### Exercise brief
Write out the entries below exactly, but only from the line containing "and a new things" through the line containing "## Biography", and without the pictures.

++++ Supplied information

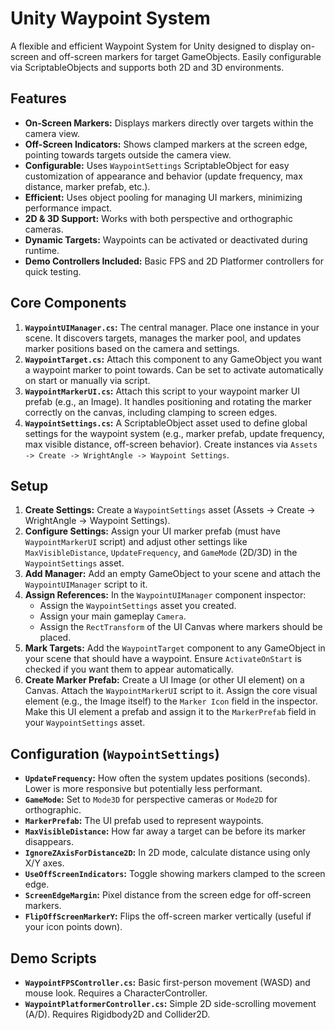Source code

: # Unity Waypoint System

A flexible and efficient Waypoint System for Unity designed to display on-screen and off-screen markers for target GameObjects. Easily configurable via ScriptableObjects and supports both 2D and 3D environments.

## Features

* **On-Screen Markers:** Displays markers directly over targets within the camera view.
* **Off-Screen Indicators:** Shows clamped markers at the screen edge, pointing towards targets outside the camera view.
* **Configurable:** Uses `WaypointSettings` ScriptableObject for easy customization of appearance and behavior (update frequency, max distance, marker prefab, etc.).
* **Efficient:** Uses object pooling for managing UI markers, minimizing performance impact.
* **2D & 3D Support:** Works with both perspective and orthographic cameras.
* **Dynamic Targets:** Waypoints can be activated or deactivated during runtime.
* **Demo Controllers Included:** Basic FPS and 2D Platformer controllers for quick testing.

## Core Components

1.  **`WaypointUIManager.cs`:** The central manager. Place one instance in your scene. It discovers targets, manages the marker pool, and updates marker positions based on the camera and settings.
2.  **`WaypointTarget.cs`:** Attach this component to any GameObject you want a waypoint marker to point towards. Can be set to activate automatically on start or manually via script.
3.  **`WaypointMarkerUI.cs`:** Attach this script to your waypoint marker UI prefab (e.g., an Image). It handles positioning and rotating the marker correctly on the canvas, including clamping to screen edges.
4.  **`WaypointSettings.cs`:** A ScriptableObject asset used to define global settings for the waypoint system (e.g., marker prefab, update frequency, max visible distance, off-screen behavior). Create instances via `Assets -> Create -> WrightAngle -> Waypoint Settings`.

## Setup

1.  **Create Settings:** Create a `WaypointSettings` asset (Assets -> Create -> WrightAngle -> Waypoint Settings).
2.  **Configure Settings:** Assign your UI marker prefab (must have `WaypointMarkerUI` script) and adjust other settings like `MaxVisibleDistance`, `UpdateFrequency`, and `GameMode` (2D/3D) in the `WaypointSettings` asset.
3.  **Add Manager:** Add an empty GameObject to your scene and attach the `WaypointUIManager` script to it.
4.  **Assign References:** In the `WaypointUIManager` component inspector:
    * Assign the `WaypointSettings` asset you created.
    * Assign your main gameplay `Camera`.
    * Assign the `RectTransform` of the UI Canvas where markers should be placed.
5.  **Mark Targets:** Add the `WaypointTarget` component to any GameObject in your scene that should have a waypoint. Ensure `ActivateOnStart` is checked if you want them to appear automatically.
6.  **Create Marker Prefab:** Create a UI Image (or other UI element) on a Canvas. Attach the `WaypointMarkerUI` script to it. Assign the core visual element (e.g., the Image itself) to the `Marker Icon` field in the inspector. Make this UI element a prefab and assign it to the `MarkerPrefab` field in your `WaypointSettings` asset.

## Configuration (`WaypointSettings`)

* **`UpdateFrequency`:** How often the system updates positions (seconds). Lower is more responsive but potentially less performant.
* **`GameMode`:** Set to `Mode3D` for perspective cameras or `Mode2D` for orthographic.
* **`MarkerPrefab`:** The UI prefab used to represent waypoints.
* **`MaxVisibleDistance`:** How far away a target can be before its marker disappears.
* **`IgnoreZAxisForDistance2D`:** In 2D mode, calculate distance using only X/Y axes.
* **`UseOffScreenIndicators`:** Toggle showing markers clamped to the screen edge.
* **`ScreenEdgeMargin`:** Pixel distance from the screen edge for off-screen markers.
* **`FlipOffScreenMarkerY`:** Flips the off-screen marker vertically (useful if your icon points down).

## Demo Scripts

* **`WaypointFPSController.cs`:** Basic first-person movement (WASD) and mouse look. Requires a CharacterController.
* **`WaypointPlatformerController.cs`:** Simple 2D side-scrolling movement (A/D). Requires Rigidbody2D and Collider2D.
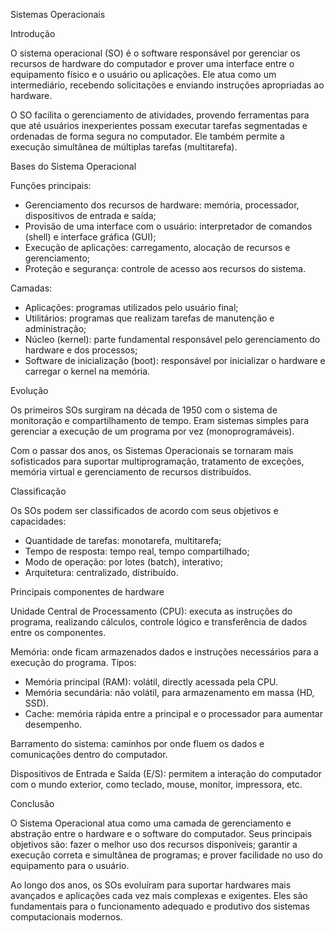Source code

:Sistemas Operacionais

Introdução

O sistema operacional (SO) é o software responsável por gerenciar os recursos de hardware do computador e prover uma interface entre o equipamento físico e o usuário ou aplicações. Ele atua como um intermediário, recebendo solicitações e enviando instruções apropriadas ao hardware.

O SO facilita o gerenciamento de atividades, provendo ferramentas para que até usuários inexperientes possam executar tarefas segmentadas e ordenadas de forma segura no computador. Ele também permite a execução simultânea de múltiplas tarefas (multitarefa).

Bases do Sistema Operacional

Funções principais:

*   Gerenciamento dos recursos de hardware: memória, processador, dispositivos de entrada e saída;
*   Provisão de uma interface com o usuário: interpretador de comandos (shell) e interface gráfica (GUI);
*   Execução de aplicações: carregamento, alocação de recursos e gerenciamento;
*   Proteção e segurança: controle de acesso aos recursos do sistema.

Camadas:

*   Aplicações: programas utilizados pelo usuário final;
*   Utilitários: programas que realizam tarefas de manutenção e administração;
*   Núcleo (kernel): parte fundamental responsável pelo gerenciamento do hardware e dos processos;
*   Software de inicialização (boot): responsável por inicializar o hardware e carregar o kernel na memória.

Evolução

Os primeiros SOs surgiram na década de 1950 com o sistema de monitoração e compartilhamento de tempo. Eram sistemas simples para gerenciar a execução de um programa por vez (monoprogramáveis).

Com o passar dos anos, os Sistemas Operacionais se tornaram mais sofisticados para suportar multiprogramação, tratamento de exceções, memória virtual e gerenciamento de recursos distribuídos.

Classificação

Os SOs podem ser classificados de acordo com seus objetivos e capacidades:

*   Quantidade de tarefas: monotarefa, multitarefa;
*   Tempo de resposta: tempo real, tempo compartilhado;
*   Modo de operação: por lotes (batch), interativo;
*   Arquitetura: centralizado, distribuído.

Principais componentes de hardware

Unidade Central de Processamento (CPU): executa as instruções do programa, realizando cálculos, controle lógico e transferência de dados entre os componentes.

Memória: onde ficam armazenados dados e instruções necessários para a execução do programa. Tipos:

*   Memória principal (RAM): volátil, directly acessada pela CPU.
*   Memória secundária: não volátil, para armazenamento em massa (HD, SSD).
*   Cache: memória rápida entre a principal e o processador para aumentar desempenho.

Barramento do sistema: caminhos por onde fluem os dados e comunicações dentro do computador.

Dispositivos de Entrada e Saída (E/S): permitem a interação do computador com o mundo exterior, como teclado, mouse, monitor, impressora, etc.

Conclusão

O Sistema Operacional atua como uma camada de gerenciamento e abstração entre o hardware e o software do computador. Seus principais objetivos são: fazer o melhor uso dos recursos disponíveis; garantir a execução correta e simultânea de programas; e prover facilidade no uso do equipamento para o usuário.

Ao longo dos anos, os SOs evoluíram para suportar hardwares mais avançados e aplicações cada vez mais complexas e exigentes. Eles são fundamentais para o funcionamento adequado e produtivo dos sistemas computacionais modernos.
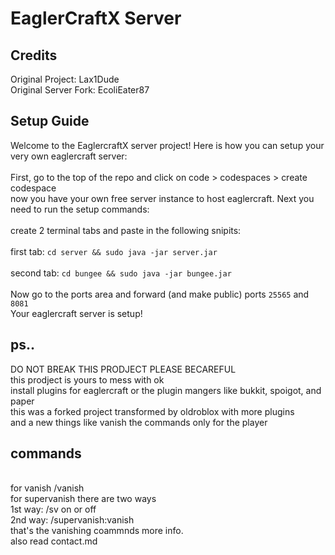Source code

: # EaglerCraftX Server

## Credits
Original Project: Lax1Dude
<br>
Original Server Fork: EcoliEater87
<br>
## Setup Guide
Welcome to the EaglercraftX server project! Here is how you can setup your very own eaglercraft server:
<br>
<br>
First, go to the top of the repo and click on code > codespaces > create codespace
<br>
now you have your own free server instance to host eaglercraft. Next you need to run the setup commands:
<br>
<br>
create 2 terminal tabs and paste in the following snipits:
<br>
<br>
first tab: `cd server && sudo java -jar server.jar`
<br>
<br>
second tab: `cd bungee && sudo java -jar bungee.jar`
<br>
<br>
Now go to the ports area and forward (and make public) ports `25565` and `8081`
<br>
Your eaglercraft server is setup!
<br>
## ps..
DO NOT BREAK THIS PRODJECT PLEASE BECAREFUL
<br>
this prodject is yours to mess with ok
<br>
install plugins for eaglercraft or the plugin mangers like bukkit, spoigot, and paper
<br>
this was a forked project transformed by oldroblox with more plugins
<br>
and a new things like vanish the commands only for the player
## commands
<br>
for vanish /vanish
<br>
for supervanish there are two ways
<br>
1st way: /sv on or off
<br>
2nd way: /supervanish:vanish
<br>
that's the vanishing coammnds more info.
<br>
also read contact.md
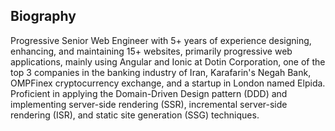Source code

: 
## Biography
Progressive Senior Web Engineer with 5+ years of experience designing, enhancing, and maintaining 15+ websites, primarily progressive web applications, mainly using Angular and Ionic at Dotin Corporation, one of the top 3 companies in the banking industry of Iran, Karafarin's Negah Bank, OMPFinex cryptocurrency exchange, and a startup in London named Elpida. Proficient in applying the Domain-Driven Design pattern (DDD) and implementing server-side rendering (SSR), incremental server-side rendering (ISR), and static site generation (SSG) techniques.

++++++++

### Result for this exercise
and a new things like vanish the commands only for the player
## commands
<br>
for vanish /vanish
<br>
for supervanish there are two ways
<br>
1st way: /sv on or off
<br>
2nd way: /supervanish:vanish
<br>
that's the vanishing coammnds more info.
<br>
also read contact.md
Source code

: 
## Biography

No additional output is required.